Now this doesn't yet warrant defining functions as collections of argument/value pairings; that identification involves another idea beyond extensionality, call it plenitude. This is the further idea that any old association of arguments with values (one value per argument) determines a function, even if that association is beyond any possibility that we could describe it. It is one thing to say that different rules can determine the same function (extensionality), it is another thing to say that there can be functions which have no describable rule that determines their values (that functions are as plenitudinous as arbitrary argument/value pairings). Taking the second step might seem natural in hindsight, but its almost universal acceptance was the result of hard won achievements in 19th century mathematics.

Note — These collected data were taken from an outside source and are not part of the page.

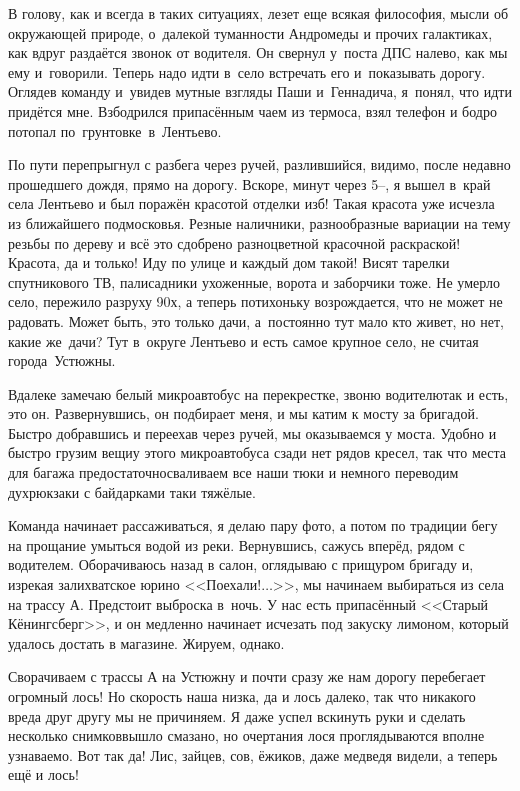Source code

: В голову, как и всегда в таких ситуациях, лезет еще всякая философия, мысли об окружающей природе, о~далекой туманности Андромеды и прочих галактиках, как вдруг раздаётся звонок от водителя. Он свернул у~поста ДПС налево, как мы ему и~говорили. Теперь надо идти в~село встречать его и~показывать дорогу. Оглядев команду и~увидев мутные взгляды Паши и~Геннадича, я~понял, что идти придётся мне. Взбодрился припасённым чаем из термоса, взял телефон и бодро потопал по~грунтовке~в~Лентьево. 
 
По пути перепрыгнул с разбега через ручей, разлившийся, видимо, после недавно прошедшего дождя, прямо на дорогу. Вскоре, минут через 5\thinspace\nobreakdash--, я вышел в~край села Лентьево и был поражён красотой отделки изб! Такая красота уже исчезла из ближайшего подмосковья. Резные наличники, разнообразные вариации на тему резьбы по дереву и всё это сдобрено разноцветной красочной раскраской! Красота, да и только! Иду по улице и каждый дом такой! Висят тарелки спутникового ТВ, палисадники ухоженные, ворота и заборчики тоже. Не умерло село, пережило разруху 90\sdash х, а теперь потихоньку возрождается, что не может не радовать. Может быть, это только дачи, а~постоянно тут мало кто живет, но нет, какие же~дачи? Тут в~округе Лентьево и есть самое крупное село, не считая города~Устюжны.

Вдалеке замечаю белый микроавтобус на перекрестке, звоню водителю\mdash так и есть, это он. Развернувшись, он подбирает меня, и мы катим к мосту за бригадой. Быстро добравшись и переехав через ручей, мы оказываемся у моста. Удобно и быстро грузим вещи\mdash у этого микроавтобуса сзади нет рядов кресел, так что места для багажа предостаточно\mdash сваливаем все наши тюки и немного переводим дух\mdash рюкзаки с байдарками таки тяжёлые. 

Команда начинает рассаживаться, я делаю пару фото, а потом по традиции бегу на прощание умыться водой из реки. Вернувшись, сажусь вперёд, рядом с водителем. Оборачиваюсь назад в салон, оглядываю с прищуром бригаду и, изрекая залихватское юрино <<Поехали!$\ldots$>>, мы начинаем выбираться из села на трассу А. Предстоит выброска в~ночь. У нас есть припасённый <<Старый Кёнингсберг>>, и он медленно начинает исчезать под закуску лимоном, который удалось достать в магазине. Жируем, однако.

Сворачиваем с трассы А на Устюжну и почти сразу же нам дорогу перебегает огромный лось! Но скорость наша низка, да и лось далеко, так что никакого вреда друг другу мы не причиняем. Я даже успел вскинуть руки и сделать несколько снимков\mdash вышло смазано, но очертания лося проглядываются вполне узнаваемо. Вот так да! Лис, зайцев, сов, ёжиков, даже медведя видели, а теперь ещё и лось! 

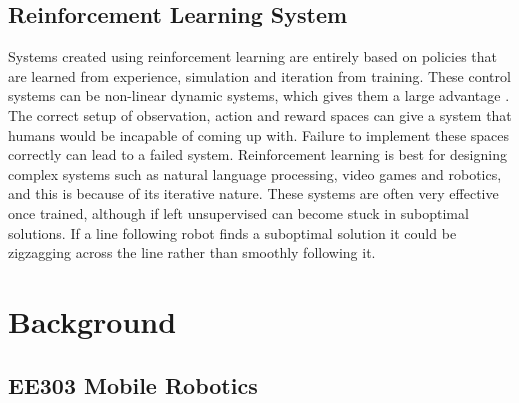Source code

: \documentclass[a4paper,12pt]{article}
\begin{document}
\subsection{Reinforcement Learning System}

Systems created using reinforcement learning are entirely based on policies that are learned from experience, simulation and iteration from training. These control systems can be non-linear dynamic systems, which gives them a large advantage \cite{dev2021machine}. The correct setup of observation, action and reward spaces can give a system that humans would be incapable of coming up with. Failure to implement these spaces correctly can lead to a failed system. Reinforcement learning is best for designing complex systems such as natural language processing, video games and robotics, and this is because of its iterative nature. These systems are often very effective once trained, although if left unsupervised can become stuck in suboptimal solutions. If a line following robot finds a suboptimal solution it could be zigzagging across the line rather than smoothly following it.

\section{Background}
\subsection{EE303 Mobile Robotics}
\end{document}
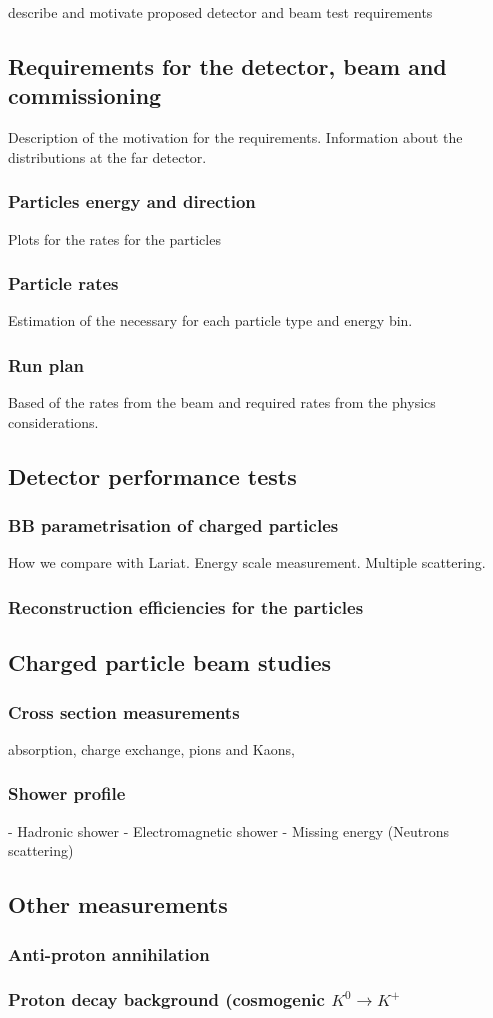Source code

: describe and motivate proposed detector and beam test requirements 


\subsection{Requirements for the detector, beam and commissioning}
Description of the motivation for the requirements. Information about the distributions at the far detector. 

\subsubsection{Particles energy and direction}
Plots for the  rates for the particles
\subsubsection{Particle rates}
Estimation of the necessary for each particle type and energy bin. 
\subsubsection {Run plan}
Based of the rates from the beam and required rates from the physics considerations.


\subsection{Detector performance tests}
\subsubsection{BB parametrisation of charged particles}
How we compare with Lariat. Energy scale measurement. 
Multiple scattering.  

\subsubsection{Reconstruction efficiencies for the particles}


\subsection{Charged particle beam studies}
\subsubsection{Cross section measurements}
absorption, charge exchange, pions and Kaons, 

\subsubsection{Shower profile}
- Hadronic shower
- Electromagnetic shower
- Missing energy (Neutrons scattering)
 

\subsection{Other measurements} 
\subsubsection{Anti-proton annihilation }
\subsubsection{Proton decay background (cosmogenic $K^{0} \to K^+$}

OK: if we go for extensionality and plentitude, it becomes entirely natural to define a function from $A$ into $B$ -- or perhaps we should really say "model" or "implement" a function -- as a set of ordered pairs $(a, b)$ with only one pair for each $a$. That fixes functions as extensional items, and is naturally understood as making the functions as plenitudinous as the relevant sets.
Hence the characterization of functions we find in elementary analysis texts which implements functions as sets of ordered pairs in such a way that changing the co-domain doesn't change the function. That's because what matters in the elementary context is to emphasize an extensional understanding of what functions and to stress that you can have functions associated with no describable rule for associating argument to function.
Now sure, in further non-so-elementary contexts it can be useful to explicitly build into our characterization of a function the domain (if we are going to start seriously dealing with partial functions) and codomain. That refinement doesn't make the implementation in (some of) the elementary texts wrong -- that serves perfectly to make the points the elementary texts need to make.